# WORK TO COMPLETE
Repeat precisely the span of lines below that opens with the line containing "vulture wing motifs." and closes with the line containing "With a few exceptions, animals", both included.
═════ DATA RECORDS ═════
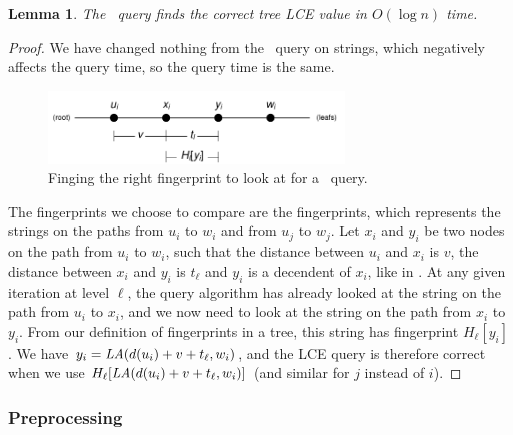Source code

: \documentclass[a4]{article}
\newcommand*{\pref}{\prettyref}
\newtheorem{lemma}{Lemma}
\begin{document}
\begin{lemma}
The \tfprintk\ query finds the correct tree LCE value in $O(\log n)$ time.
\end{lemma}
\begin{proof}
We have changed nothing from the \fprintk\ query on strings, which negatively affects the query time, so the query time is the same.


\begin{figure}[tp]
    \begin{center}
        \includegraphics[width=0.7\textwidth]{tree-fingerprint.pdf}
    \end{center}
    \caption{\label{fig:tree-query}Finging the right fingerprint to look at for a \tfprintk\ query.}
\end{figure}

The fingerprints we choose to compare are the fingerprints, which represents the strings on the paths from $u_i$ to $w_i$ and from $u_j$ to $w_j$. Let $x_i$ and $y_i$ be two nodes on the path from $u_i$ to $w_i$, such that the distance between $u_i$ and $x_i$ is $v$, the distance between $x_i$ and $y_i$ is $t_\ell$ and $y_i$ is a decendent of $x_i$, like in \pref{fig:tree-query}. At any given iteration at level $\ell$, the query algorithm has already looked at the string on the path from $u_i$ to $x_i$, and we now need to look at the string on the path from $x_i$ to $y_i$. From our definition of fingerprints in a tree, this string has fingerprint $H_\ell[y_i]$. We have $y_i = \textit{LA}(d(u_i)+v+t_\ell,w_i)$, and the LCE query is therefore correct when we use $H_\ell[\textit{LA}(d(u_i)+v+t_\ell,w_i)]$ (and similar for $j$ instead of $i$).
\end{proof}

\subsubsection{Preprocessing}
\end{document}
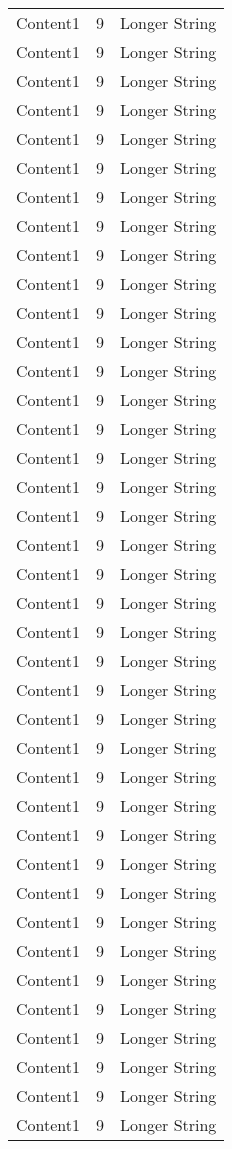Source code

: \documentclass{article}%
\begin{document}
\begin{longtable}{l l l}
Content1&9&Longer String\\%
Content1&9&Longer String\\%
Content1&9&Longer String\\%
Content1&9&Longer String\\%
Content1&9&Longer String\\%
Content1&9&Longer String\\%
Content1&9&Longer String\\%
Content1&9&Longer String\\%
Content1&9&Longer String\\%
Content1&9&Longer String\\%
Content1&9&Longer String\\%
Content1&9&Longer String\\%
Content1&9&Longer String\\%
Content1&9&Longer String\\%
Content1&9&Longer String\\%
Content1&9&Longer String\\%
Content1&9&Longer String\\%
Content1&9&Longer String\\%
Content1&9&Longer String\\%
Content1&9&Longer String\\%
Content1&9&Longer String\\%
Content1&9&Longer String\\%
Content1&9&Longer String\\%
Content1&9&Longer String\\%
Content1&9&Longer String\\%
Content1&9&Longer String\\%
Content1&9&Longer String\\%
Content1&9&Longer String\\%
Content1&9&Longer String\\%
Content1&9&Longer String\\%
Content1&9&Longer String\\%
Content1&9&Longer String\\%
Content1&9&Longer String\\%
Content1&9&Longer String\\%
Content1&9&Longer String\\%
Content1&9&Longer String\\%
Content1&9&Longer String\\%
Content1&9&Longer String\\%
Content1&9&Longer String\\%
\end{longtable}%
\end{document}
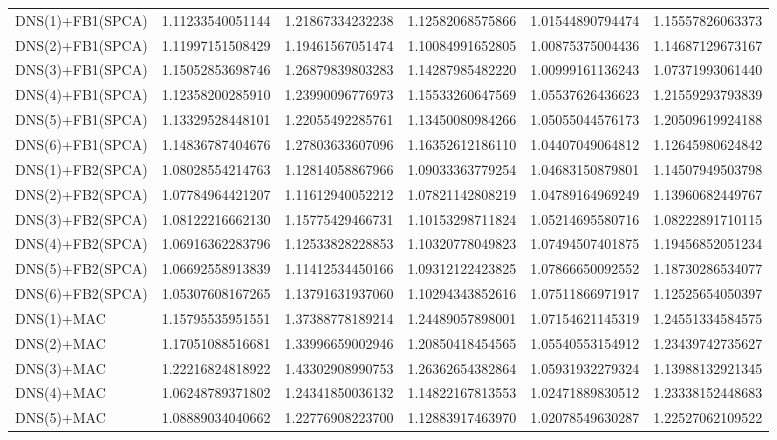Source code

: \begin{table}[H]
\begin{adjustbox}{totalheight=\baselineskip}
\begin{tabular}{lSSSSS}
DNS(1)+FB1(SPCA) & 1.11233540051144 & 1.21867334232238 & 1.12582068575866 & 1.01544890794474 & 1.15557826063373 \\ 
DNS(2)+FB1(SPCA) & 1.11997151508429 & 1.19461567051474 & 1.10084991652805 & 1.00875375004436 & 1.14687129673167 \\ 
DNS(3)+FB1(SPCA) & 1.15052853698746 & 1.26879839803283 & 1.14287985482220 & 1.00999161136243 & 1.07371993061440 \\ 
DNS(4)+FB1(SPCA) & 1.12358200285910 & 1.23990096776973 & 1.15533260647569 & 1.05537626436623 & 1.21559293793839 \\ 
DNS(5)+FB1(SPCA) & 1.13329528448101 & 1.22055492285761 & 1.13450080984266 & 1.05055044576173 & 1.20509619924188 \\ 
DNS(6)+FB1(SPCA) & 1.14836787404676 & 1.27803633607096 & 1.16352612186110 & 1.04407049064812 & 1.12645980624842 \\ 
DNS(1)+FB2(SPCA) & 1.08028554214763 & 1.12814058867966 & 1.09033363779254 & 1.04683150879801 & 1.14507949503798 \\ 
DNS(2)+FB2(SPCA) & 1.07784964421207 & 1.11612940052212 & 1.07821142808219 & 1.04789164969249 & 1.13960682449767 \\ 
DNS(3)+FB2(SPCA) & 1.08122216662130 & 1.15775429466731 & 1.10153298711824 & 1.05214695580716 & 1.08222891710115 \\ 
DNS(4)+FB2(SPCA) & 1.06916362283796 & 1.12533828228853 & 1.10320778049823 & 1.07494507401875 & 1.19456852051234 \\ 
DNS(5)+FB2(SPCA) & 1.06692558913839 & 1.11412534450166 & 1.09312122423825 & 1.07866650092552 & 1.18730286534077 \\ 
DNS(6)+FB2(SPCA) & 1.05307608167265 & 1.13791631937060 & 1.10294343852616 & 1.07511866971917 & 1.12525654050397 \\ 
DNS(1)+MAC & 1.15795535951551 & 1.37388778189214 & 1.24489057898001 & 1.07154621145319 & 1.24551334584575 \\ 
DNS(2)+MAC & 1.17051088516681 & 1.33996659002946 & 1.20850418454565 & 1.05540553154912 & 1.23439742735627 \\ 
DNS(3)+MAC & 1.22216824818922 & 1.43302908990753 & 1.26362654382864 & 1.05931932279324 & 1.13988132921345 \\ 
DNS(4)+MAC & 1.06248789371802 & 1.24341850036132 & 1.14822167813553 & 1.02471889830512 & 1.23338152448683 \\ 
DNS(5)+MAC & 1.08889034040662 & 1.22776908223700 & 1.12883917463970 & 1.02078549630287 & 1.22527062109522 \\ 

\end{tabular}
\end{adjustbox}
\end{table}
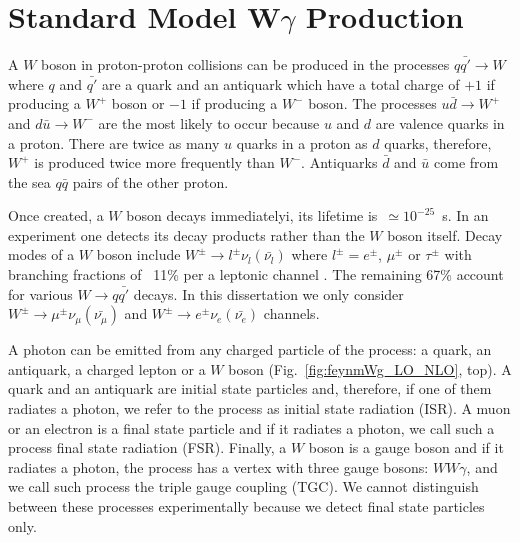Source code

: \section{Standard Model W$\gamma$ Production}
\label{sec:WgAbout_SMproduction}

A $W$ boson in proton-proton collisions can be produced in the processes $q {\bar{q'}} \rightarrow W$ where $q$ and $\bar{q'}$ are a quark and an antiquark which have a total charge of $+1$ if producing a $W^+$ boson or $-1$ if producing a $W^-$ boson. The processes $u\bar{d}\rightarrow W^+$ and $d\bar{u}\rightarrow W^-$ are the most likely to occur because $u$ and $d$ are valence quarks in a proton. There are twice as many $u$ quarks in a proton as $d$ quarks, therefore, $W^+$ is produced twice more frequently than $W^-$. Antiquarks $\bar{d}$ and $\bar{u}$ come from the sea $q\bar{q}$ pairs of the other proton.

Once created, a $W$ boson decays immediatelyi, its lifetime is~$\simeq 10^{-25}$~s. In an experiment one detects its decay products rather than the $W$ boson itself. Decay modes of a $W$ boson include $W^\pm \rightarrow l^\pm \nu_l ({\bar{\nu_l}})$ where $l^\pm=e^\pm$, $\mu^\pm$ or $\tau^\pm$ with branching fractions of ~11\% per a leptonic channel \cite{ref_PDG}. The remaining 67\% account for various $W\rightarrow q\bar{q'}$ decays. In this dissertation we only consider $W^\pm \rightarrow \mu^\pm \nu_\mu ({\bar{\nu_\mu}})$ and $W^\pm \rightarrow e^\pm \nu_e ({\bar{\nu_e}})$ channels.


A photon can be emitted from any charged particle of the process: a quark, an antiquark, a charged lepton or a $W$ boson (Fig.~\ref{fig:feynmWg_LO_NLO}, top). A quark and an antiquark are initial state particles and, therefore, if one of them radiates a photon, we refer to the process as initial state radiation (ISR). A muon or an electron is a final state particle and if it radiates a photon, we call such a process final state radiation (FSR). Finally, a $W$ boson is a gauge boson and if it radiates a photon, the process has a vertex with three gauge bosons: $WW\gamma$, and we call such process the triple gauge coupling (TGC). We cannot distinguish between these processes experimentally because we detect final state particles only.

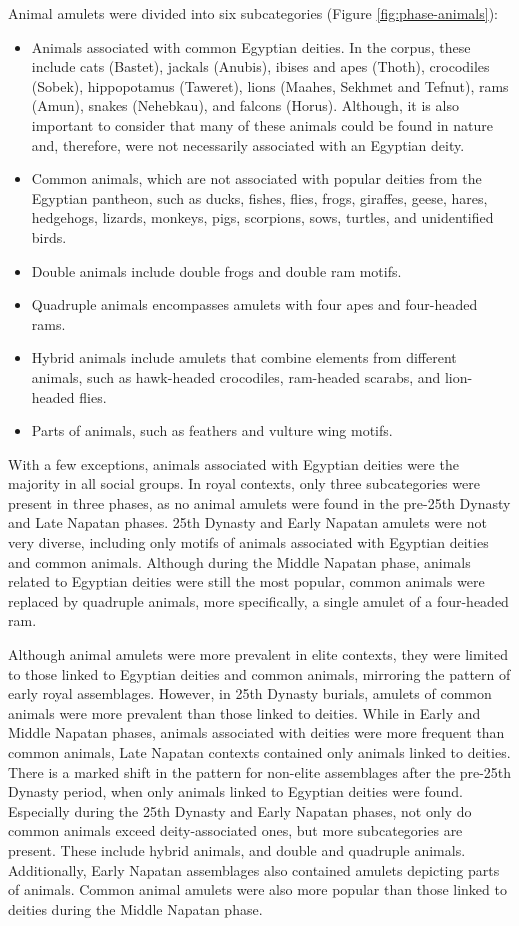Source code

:Animal amulets were divided into six subcategories (Figure \ref{fig:phase-animals}):

\begin{itemize}
	\item Animals associated with common Egyptian deities. In the corpus, these include cats (Bastet), jackals (Anubis), ibises and apes (Thoth), crocodiles (Sobek), hippopotamus (Taweret), lions (Maahes, Sekhmet and Tefnut), rams (Amun), snakes (Nehebkau), and falcons (Horus). Although, it is also important to consider that many of these animals could be found in nature and, therefore, were not necessarily associated with an Egyptian deity.
	\item Common animals, which are not associated with popular deities from the Egyptian pantheon, such as ducks, fishes, flies, frogs, giraffes, geese, hares, hedgehogs, lizards, monkeys, pigs, scorpions, sows, turtles, and unidentified birds.
	\item Double animals include double frogs and double ram motifs.
	\item Quadruple animals encompasses amulets with four apes and four-headed rams.
	\item Hybrid animals include amulets that combine elements from different animals, such as hawk-headed crocodiles, ram-headed scarabs, and lion-headed flies.
	\item Parts of animals, such as feathers and vulture wing motifs.
\end{itemize}


With a few exceptions, animals associated with Egyptian deities were the majority in all social groups. In royal contexts, only three subcategories were present in three phases, as no animal amulets were found in the pre-25th Dynasty and Late Napatan phases. 25th Dynasty and Early Napatan amulets were not very diverse, including only motifs of animals associated with Egyptian deities and common animals. Although during the Middle Napatan phase, animals related to Egyptian deities were still the most popular, common animals were replaced by quadruple animals, more specifically, a single amulet of a four-headed ram.


Although animal amulets were more prevalent in elite contexts, they were limited to those linked to Egyptian deities and common animals, mirroring the pattern of early royal assemblages. However, in 25th Dynasty burials, amulets of common animals were more prevalent than those linked to deities. While in Early and Middle Napatan phases, animals associated with deities were more frequent than common animals, Late Napatan contexts contained only animals linked to deities. There is a marked shift in the pattern for non-elite assemblages after the pre-25th Dynasty period, when only animals linked to Egyptian deities were found. Especially during the 25th Dynasty and Early Napatan phases, not only do common animals exceed deity-associated ones, but more subcategories are present. These include hybrid animals, and double and quadruple animals. Additionally, Early Napatan assemblages also contained amulets depicting parts of animals. Common animal amulets were also more popular than those linked to deities during the Middle Napatan phase.


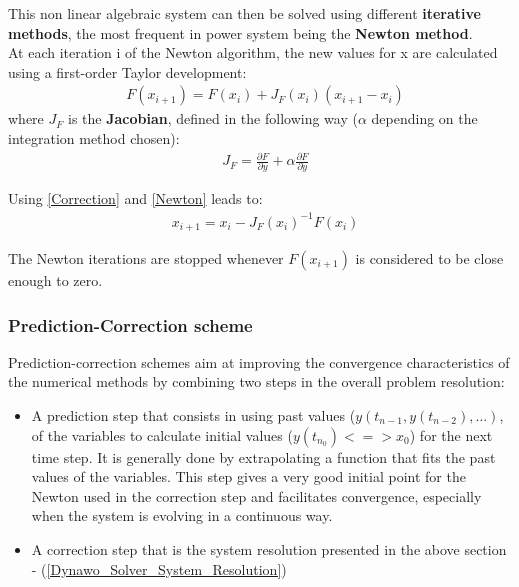 \documentclass[a4paper, 12pt]{report}
\begin{document}
This non linear algebraic system can then be solved using different \textbf{iterative methods}, the most frequent in power system being the \textbf{Newton method}. \\

At each iteration i of the Newton algorithm, the new values for x are calculated using a first-order Taylor development:
\begin{equation}
\begin{aligned}
& F(x_{i+1}) = F(x_i) + J_F(x_i)(x_{i+1} - x_i)
\end{aligned}
\label{Newton}
\end{equation}
where $J_F$ is the \textbf{Jacobian}, defined in the following way ($\alpha$ depending on the integration method chosen):
\begin{equation}
\begin{aligned}
& J_F = \frac{\partial F}{\partial y} + \alpha \frac{\partial F}{\partial \dot{y}}
\end{aligned}
\end{equation}

Using \eqref{Correction} and \eqref{Newton} leads to:
\begin{equation}
\begin{aligned}
& x_{i+1} = x_i - J_F(x_i)^{-1} F(x_i)
\end{aligned}
\label{Linear}
\end{equation}

The Newton iterations are stopped whenever $F(x_{i+1})$ is considered to be close enough to zero.

\subsubsection{Prediction-Correction scheme}

Prediction-correction schemes aim at improving the convergence characteristics of the numerical methods by combining two steps in the overall problem resolution:
\begin{itemize}
\item A prediction step that consists in using past values ($y(t_{n-1}, y(t_{n-2}), ...)$,  of the variables to calculate initial values ($y(t_{n_0}) <=> x_0$) for the next time step. It is generally done by extrapolating a function that fits the past values of the variables. This step gives a very good initial point for the Newton used in the correction step and facilitates convergence, especially when the system is evolving in a continuous way.
\item A correction step that is the system resolution presented in the above section - (\ref{Dynawo_Solver_System_Resolution})
\end{itemize}
\end{document}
═════
# RESULT OF THE EXERCISE
	\item Parts of animals, such as feathers and vulture wing motifs.
\end{itemize}


With a few exceptions, animals associated with Egyptian deities were the majority in all social groups. In royal contexts, only three subcategories were present in three phases, as no animal amulets were found in the pre-25th Dynasty and Late Napatan phases. 25th Dynasty and Early Napatan amulets were not very diverse, including only motifs of animals associated with Egyptian deities and common animals. Although during the Middle Napatan phase, animals related to Egyptian deities were still the most popular, common animals were replaced by quadruple animals, more specifically, a single amulet of a four-headed ram.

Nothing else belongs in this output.